As our homes become more and more connected to the Internet and the outside world, we should ask ourselves: is this a good thing? In theory, It seems like a pretty obvious answer. Connecting our Home security systems, Home security cameras, Smart locks, & even household appliances like washer and dryer to the Internet would allow us to check in on our home and our loved ones remotely using her cell phone or another device, ensuring that all of our home security equipment is automatically updated. Nest cameras, for instance, allow us to sleep tight knowing that the footage from any camera can be accessed at any time, As it is securely stored in the cloud rather than on-site. However some of these options posed significant security risks as well, which have not been highlighted in the media. Computerworld’s Darlene Storm did a great analysis of the top 10 “smart” home security systems, reprinted below:
Connected home security systems are connected via the cloud to a mobile device or the web for remote monitoring, and come with a variety of features such as motion detectors, door and window sensors and video cameras with recording capabilities. Although “the intent of these systems is to provide security and remote monitoring to a home owner,” HP researchers said (pdf), “given the vulnerabilities we discovered, the owner of the home security system may not be the only one monitoring the home.”
“The biggest takeaway is the fact that we were able to brute force against all 10 systems, meaning they had the trifecta of fail (enumerable usernames, weak password policy, and no account lockout), meaning we could gather and watch home video remotely,” wrote HP’s Daniel Miessler.
HP Fortify found an “alarmingly high number of authentication and authorization issues along with concerns regarding mobile and cloud-based web interfaces.” Under the category of insufficient authentication and authorization, the researchers reported (pdf):
- 100% allowed the use of weak passwords
- 100% lacked an account lockout mechanism that would prevent automation attacks
- 100% were vulnerable to account harvesting, allowing attackers to guess login credentials and gain access
- Four of seven systems that had cameras, gavethe owner the ability to grant video access to additional users, further exacerbating account harvesting issues.
- Two of the systems allowed video to be streamed locally without authentication
- A single system offered two-factor authentication
“Properly configured transport encryption is especially important since security is a primary function of these home security systems.” Yet regarding the encryption that is critical for protecting “sensitive data such as credentials, person information, device security settings and private video to name a few,” they discovered that “50% exhibited improperly configured or poorly implement SSL/TLS.”
70% of the home security systems allowed “unrestricted account enumeration through their insecure cloud-based interface.” Mobile didn’t fare much better as “50% allowed unrestricted account enumeration through their mobile application interface.”

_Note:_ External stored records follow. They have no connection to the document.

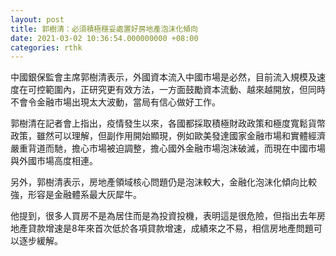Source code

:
 ```yaml
---
layout: post
title: 郭樹清：必須積極穩妥處置好房地產泡沫化傾向
date: 2021-03-02 10:36:54.000000000 +08:00
categories: rthk
---
```


中國銀保監會主席郭樹清表示，外國資本流入中國市場是必然，目前流入規模及速度在可控範圍內，正研究更有效方法，一方面鼓勵資本流動、越來越開放，但同時不會令金融市場出現太大波動，當局有信心做好工作。

郭樹清在記者會上指出，疫情發生以來，各國都採取積極財政政策和極度寬鬆貨幣政策，雖然可以理解，但副作用開始顯現，例如歐美發達國家金融市場和實體經濟嚴重背道而馳，擔心市場被迫調整，擔心國外金融市場泡沫破滅，而現在中國市場與外國市場高度相連。

另外，郭樹清表示，房地產領域核心問題仍是泡沫較大，金融化泡沫化傾向比較強，形容是金融體系最大灰犀牛。

他提到，很多人買房不是為居住而是為投資投機，表明這是很危險，但指出去年房地產貸款增速是8年來首次低於各項貸款增速，成績來之不易，相信房地產問題可以逐步緩解。
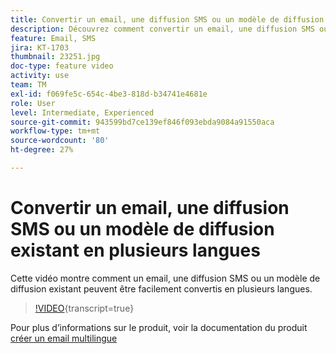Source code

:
 ```yaml
---
title: Convertir un email, une diffusion SMS ou un modèle de diffusion existant en plusieurs langues
description: Découvrez comment convertir un email, une diffusion SMS ou un modèle de diffusion existant en plusieurs langues.
feature: Email, SMS
jira: KT-1703
thumbnail: 23251.jpg
doc-type: feature video
activity: use
team: TM
exl-id: f069fe5c-654c-4be3-818d-b34741e4681e
role: User
level: Intermediate, Experienced
source-git-commit: 943599bd7ce139ef846f093ebda9084a91550aca
workflow-type: tm+mt
source-wordcount: '80'
ht-degree: 27%

---
```


# Convertir un email, une diffusion SMS ou un modèle de diffusion existant en plusieurs langues

Cette vidéo montre comment un email, une diffusion SMS ou un modèle de diffusion existant peuvent être facilement convertis en plusieurs langues.

>[!VIDEO](https://video.tv.adobe.com/v/23251?learn=on){transcript=true}

Pour plus d’informations sur le produit, voir la documentation du produit [créer un email multilingue](https://experienceleague.adobe.com/docs/campaign-standard/using/communication-channels/email-messages/creating-a-multilingual-email.html?lang=en)
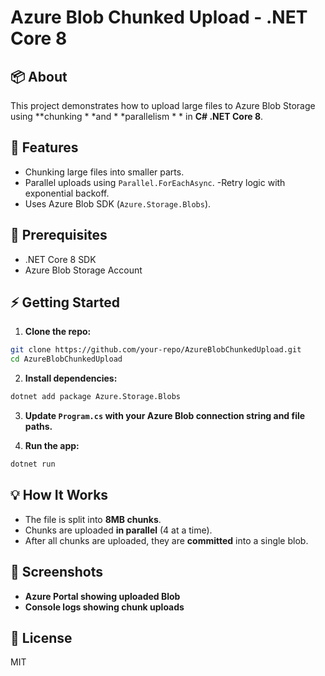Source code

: # Azure Blob Chunked Upload - .NET Core 8

## 📦 About
This project demonstrates how to upload large files to Azure Blob Storage using **chunking * *and * *parallelism * * in **C# .NET Core 8**.

## 🚀 Features
- Chunking large files into smaller parts.
- Parallel uploads using `Parallel.ForEachAsync`.
-Retry logic with exponential backoff.
- Uses Azure Blob SDK (`Azure.Storage.Blobs`).

## 🧰 Prerequisites
- .NET Core 8 SDK
- Azure Blob Storage Account

## ⚡ Getting Started

1. **Clone the repo:**
```bash
git clone https://github.com/your-repo/AzureBlobChunkedUpload.git
cd AzureBlobChunkedUpload
```

2. **Install dependencies:**
```bash
dotnet add package Azure.Storage.Blobs
```

3. **Update `Program.cs` with your Azure Blob connection string and file paths.**

4. **Run the app:**
```bash
dotnet run
```

## 💡 How It Works
- The file is split into **8MB chunks**.
- Chunks are uploaded **in parallel** (4 at a time).
- After all chunks are uploaded, they are **committed** into a single blob.

## 📸 Screenshots
- **Azure Portal showing uploaded Blob**
- **Console logs showing chunk uploads**

## 📃 License
MIT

Regarding firmware and software, “60% indicated no obvious update capabilities and none offered any kind of automatic update functionality.” One system updated firmware via FTP, which would allow an attacker to capture credentials and have write-access to the update server. Three out of 10 systems let the users decide whether or not to accept the latest firmware update.
FTC chairwoman Edith Ramirez recently warned of privacy threats from IoT device data and of course HP researchers found privacy issues as well. “70% made video streaming available through their cloud-based web interface or mobile application interface.” They added, “These systems carry a concern with data privacy as well as the privacy of video images from inside the home due to the use of video cameras.”